Java Language Specific Agents
Deepfactor provides the following two java language specific agents
1. Java Virtual Machine Tools (JVM TI) Library: This is a lightweight JVM TI library that is used to collect java stack traces. This stack trace information is shown for the alerts raised by Deepfactor. Stack traces can be helpful for developers to pinpoint where the issue is within their code.
JVMTI agent is automatically injected by default since stack traces are enabled by default.
Ex.
dfctl run -a “my application” -c “my component” –version “111” -v –cmd /usr/bin/java -jar mycomponent.jar
2. Java Agent: This is a java agent which uses the Java Instrumentation API to gather runtime usage of dependencies. This information is shown under the usage section of the dependency. This information will help you understand the extent of usage of your dependencies and help you prioritize which vulnerable dependencies to update/replace.
At this time, the Deepfactor java-agent does not support a Java application that includes:
– non-JDK, or custom, ClassLoader(s) that do not use the default system ClassLoader ClassPool
– bytecode transformation/instrumentation
– operation with other java-agents
This agent is automatically injected when usage tracking is enabled.
Python Language Specific Agents #
Deepfactor provides a Python language specific agent that can be used to provide stack trace information for many alerts displayed in the Deepfactor management portal.

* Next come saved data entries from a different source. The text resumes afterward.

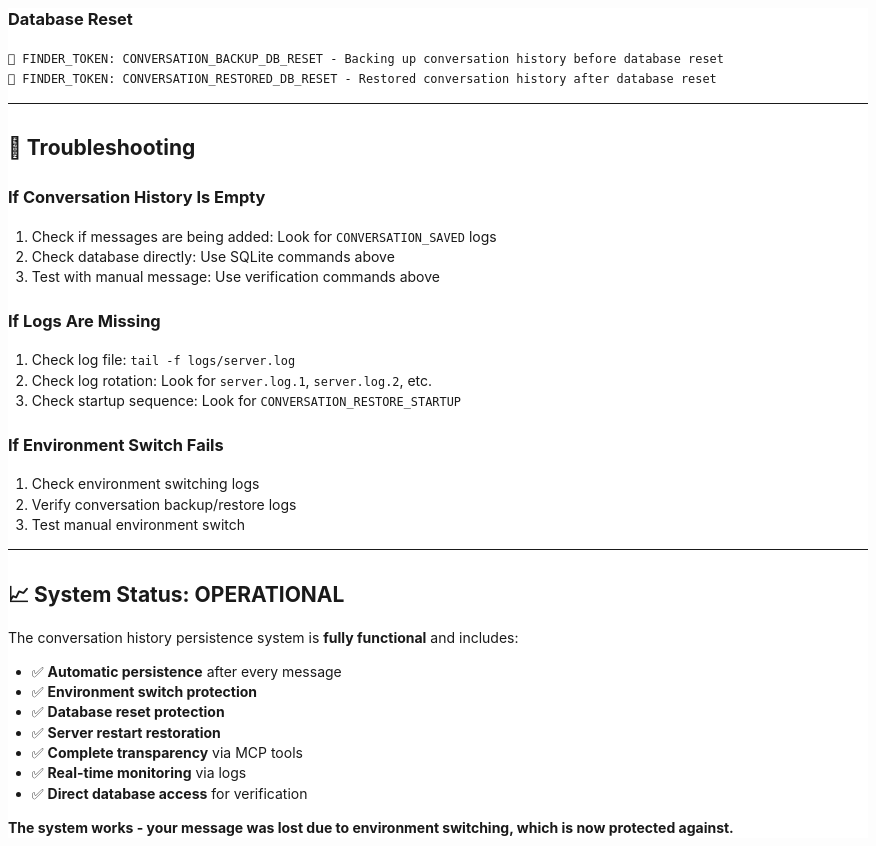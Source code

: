 ### **Database Reset**
```
💬 FINDER_TOKEN: CONVERSATION_BACKUP_DB_RESET - Backing up conversation history before database reset
💬 FINDER_TOKEN: CONVERSATION_RESTORED_DB_RESET - Restored conversation history after database reset
```

---

## 🔧 **Troubleshooting**

### **If Conversation History Is Empty**
1. Check if messages are being added: Look for `CONVERSATION_SAVED` logs
2. Check database directly: Use SQLite commands above
3. Test with manual message: Use verification commands above

### **If Logs Are Missing**
1. Check log file: `tail -f logs/server.log`
2. Check log rotation: Look for `server.log.1`, `server.log.2`, etc.
3. Check startup sequence: Look for `CONVERSATION_RESTORE_STARTUP`

### **If Environment Switch Fails**
1. Check environment switching logs
2. Verify conversation backup/restore logs
3. Test manual environment switch

---

## 📈 **System Status: OPERATIONAL**

The conversation history persistence system is **fully functional** and includes:

- ✅ **Automatic persistence** after every message
- ✅ **Environment switch protection** 
- ✅ **Database reset protection**
- ✅ **Server restart restoration**
- ✅ **Complete transparency** via MCP tools
- ✅ **Real-time monitoring** via logs
- ✅ **Direct database access** for verification

**The system works - your message was lost due to environment switching, which is now protected against.** 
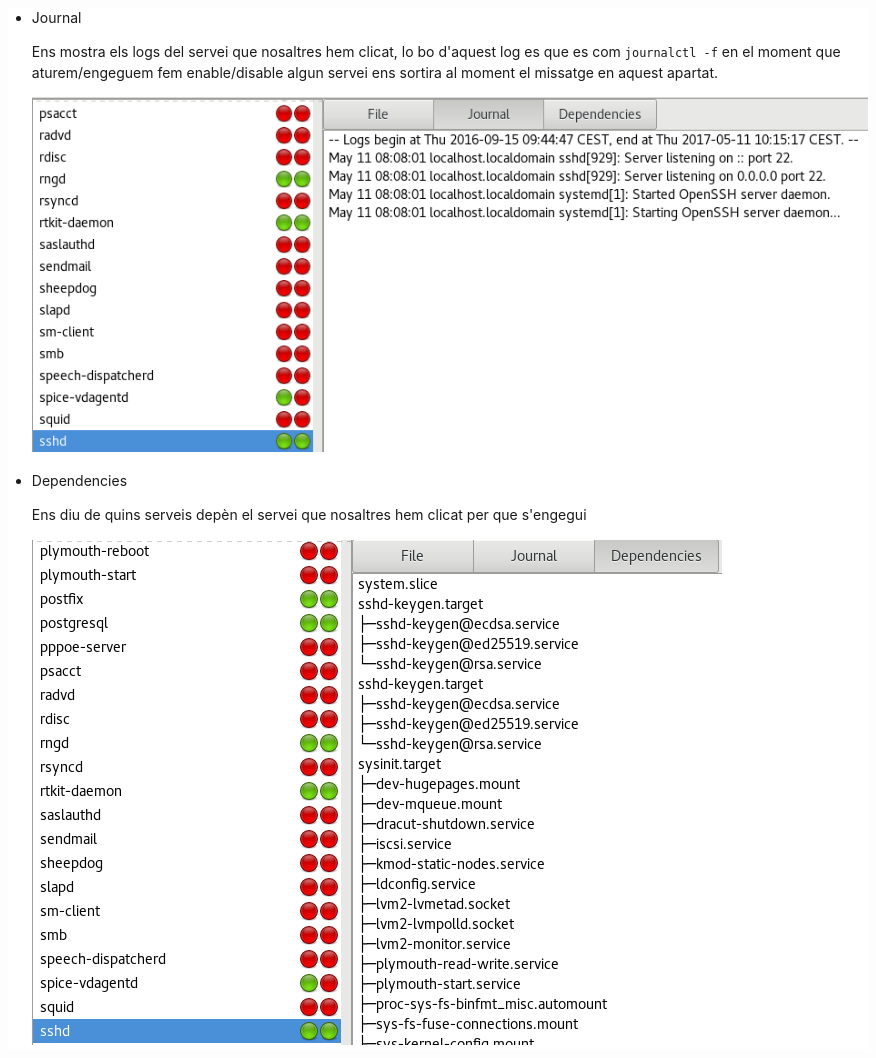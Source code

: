 * Journal

	Ens mostra els logs del servei que nosaltres hem clicat, lo bo d'aquest log es que es com `journalctl -f` en el moment que aturem/engeguem fem enable/disable algun servei ens sortira al moment el missatge en aquest apartat.

	![service-sshd-journal](./images/systemd-manager/service-sshd-journal.png)

* Dependencies

	Ens diu de quins serveis depèn el servei que nosaltres hem clicat per que s'engegui

	![service-sshd-dependencies](./images/systemd-manager/service-sshd-dependencies.png)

This agent is automatically injected when you enable stack traces.
Eg:
dfctl run -a “my application” -c “my component” –version “111” -v –cmd python3 myapp.py
The Python language specific agent works with Python versions 3.6 through 3.10, inclusive. It does not work with Python 2.x applications nor does it work with Python versions before 3.6. If stack traces are enabled for unsupported versions of Python, the language specific agent will not be loaded.
Note: The Python language specific agent generates stack traces for Deepfactor alerts by querying the Python interpreter to gather the trace. Depending on the Python modules installed and in use in the application at the time of the alert, you may or may not see Python stack traces for a given alert, for a given application. Further, Python will frequently report stack trace frames for internal modules that have been optimized out by the interpreter (these frames will typically be displayed as “bootstrap” frames in the Deepfactor portal). These limitations apply primarily to modules compiled from C code (CPython) or interpreter built-in code. Stack frames corresponding to user application files should be reported correctly in most cases.